◆ **TASK DIRECTIONS**: In the records below, find the line containing "extremity first." and the line containing "afternoon!'"; please repeat exactly the lines from one to the other, both included, and nothing more.

### RECORDS TO USE ###

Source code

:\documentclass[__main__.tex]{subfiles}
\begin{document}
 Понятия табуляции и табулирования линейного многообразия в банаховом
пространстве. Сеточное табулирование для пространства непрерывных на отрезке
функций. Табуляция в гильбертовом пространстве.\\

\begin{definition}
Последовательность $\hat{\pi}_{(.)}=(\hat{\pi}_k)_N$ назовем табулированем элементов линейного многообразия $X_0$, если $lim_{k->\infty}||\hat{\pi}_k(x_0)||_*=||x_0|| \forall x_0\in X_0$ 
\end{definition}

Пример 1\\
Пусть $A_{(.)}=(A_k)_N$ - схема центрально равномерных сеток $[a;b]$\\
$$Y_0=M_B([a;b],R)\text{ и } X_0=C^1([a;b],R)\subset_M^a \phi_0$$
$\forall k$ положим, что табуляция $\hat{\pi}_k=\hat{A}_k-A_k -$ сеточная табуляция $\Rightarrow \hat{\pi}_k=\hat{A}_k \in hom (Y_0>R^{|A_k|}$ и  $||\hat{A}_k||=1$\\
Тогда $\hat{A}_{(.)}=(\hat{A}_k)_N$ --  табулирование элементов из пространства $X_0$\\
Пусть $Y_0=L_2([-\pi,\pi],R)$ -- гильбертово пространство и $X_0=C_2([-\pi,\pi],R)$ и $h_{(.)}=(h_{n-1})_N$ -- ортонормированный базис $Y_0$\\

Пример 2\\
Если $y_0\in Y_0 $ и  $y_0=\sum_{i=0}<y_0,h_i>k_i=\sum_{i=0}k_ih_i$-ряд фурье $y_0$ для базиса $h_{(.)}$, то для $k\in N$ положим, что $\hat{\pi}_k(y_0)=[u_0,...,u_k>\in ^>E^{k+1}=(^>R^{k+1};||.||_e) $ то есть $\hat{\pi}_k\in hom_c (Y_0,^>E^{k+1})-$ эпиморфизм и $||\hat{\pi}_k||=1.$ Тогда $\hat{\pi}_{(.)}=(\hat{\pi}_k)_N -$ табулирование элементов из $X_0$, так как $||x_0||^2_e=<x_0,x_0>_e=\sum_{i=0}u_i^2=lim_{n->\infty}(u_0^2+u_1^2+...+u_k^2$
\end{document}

###
### RECORDS TO USE ###

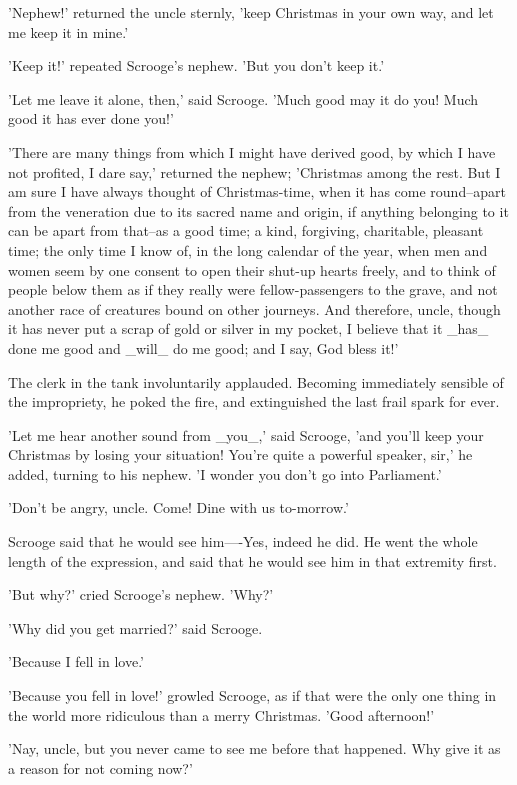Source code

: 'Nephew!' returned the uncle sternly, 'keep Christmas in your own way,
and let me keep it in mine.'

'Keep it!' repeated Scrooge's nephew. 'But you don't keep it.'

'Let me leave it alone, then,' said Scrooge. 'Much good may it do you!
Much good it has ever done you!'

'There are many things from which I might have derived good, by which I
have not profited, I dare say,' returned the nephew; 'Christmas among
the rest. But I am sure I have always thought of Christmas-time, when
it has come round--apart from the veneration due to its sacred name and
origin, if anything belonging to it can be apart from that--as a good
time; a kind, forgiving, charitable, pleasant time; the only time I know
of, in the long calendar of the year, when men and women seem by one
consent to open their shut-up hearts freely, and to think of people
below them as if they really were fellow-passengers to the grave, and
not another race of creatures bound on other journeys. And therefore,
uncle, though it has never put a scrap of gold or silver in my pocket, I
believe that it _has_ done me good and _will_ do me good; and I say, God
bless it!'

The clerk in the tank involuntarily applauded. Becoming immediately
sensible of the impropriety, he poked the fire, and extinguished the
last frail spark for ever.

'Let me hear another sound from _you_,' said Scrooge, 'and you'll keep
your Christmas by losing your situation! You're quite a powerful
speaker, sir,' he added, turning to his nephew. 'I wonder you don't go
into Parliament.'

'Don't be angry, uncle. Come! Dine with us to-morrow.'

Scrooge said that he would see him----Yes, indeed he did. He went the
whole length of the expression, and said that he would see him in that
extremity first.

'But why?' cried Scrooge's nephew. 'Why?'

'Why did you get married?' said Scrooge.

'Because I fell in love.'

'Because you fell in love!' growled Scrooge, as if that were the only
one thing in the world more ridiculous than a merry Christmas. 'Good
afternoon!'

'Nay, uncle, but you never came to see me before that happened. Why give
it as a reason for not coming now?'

###
### RECORDS TO USE ###

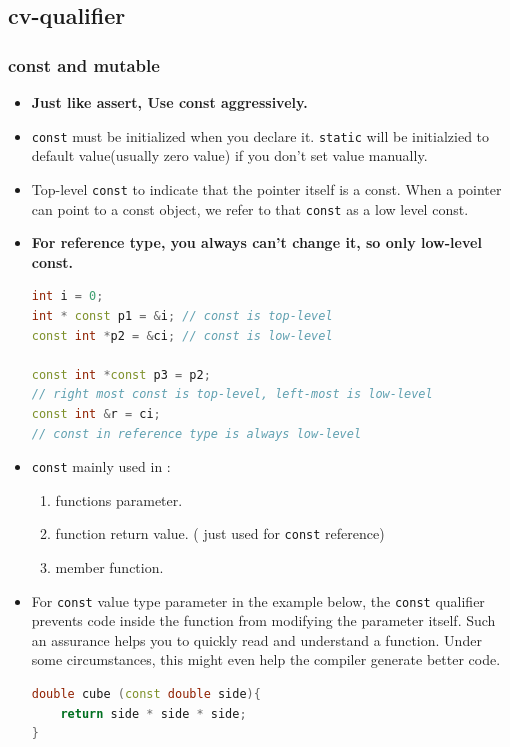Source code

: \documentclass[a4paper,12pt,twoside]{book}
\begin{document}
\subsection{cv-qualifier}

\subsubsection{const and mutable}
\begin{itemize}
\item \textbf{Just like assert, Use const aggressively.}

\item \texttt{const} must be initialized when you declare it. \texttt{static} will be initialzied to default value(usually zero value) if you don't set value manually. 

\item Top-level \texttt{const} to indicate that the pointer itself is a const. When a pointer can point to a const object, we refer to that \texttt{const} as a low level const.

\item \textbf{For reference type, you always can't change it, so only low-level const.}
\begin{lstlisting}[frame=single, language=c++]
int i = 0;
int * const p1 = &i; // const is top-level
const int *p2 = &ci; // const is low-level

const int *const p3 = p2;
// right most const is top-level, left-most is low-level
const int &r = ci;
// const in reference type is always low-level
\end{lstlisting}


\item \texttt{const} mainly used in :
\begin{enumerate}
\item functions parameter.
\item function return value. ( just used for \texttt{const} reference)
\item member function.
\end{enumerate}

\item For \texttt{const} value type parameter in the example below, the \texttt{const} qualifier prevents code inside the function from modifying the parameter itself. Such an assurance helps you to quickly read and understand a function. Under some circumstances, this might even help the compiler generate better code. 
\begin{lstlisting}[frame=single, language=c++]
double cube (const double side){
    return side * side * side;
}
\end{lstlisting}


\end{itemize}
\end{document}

###

◆ **TASK RESULT**:
extremity first.

'But why?' cried Scrooge's nephew. 'Why?'

'Why did you get married?' said Scrooge.

'Because I fell in love.'

'Because you fell in love!' growled Scrooge, as if that were the only
one thing in the world more ridiculous than a merry Christmas. 'Good
afternoon!'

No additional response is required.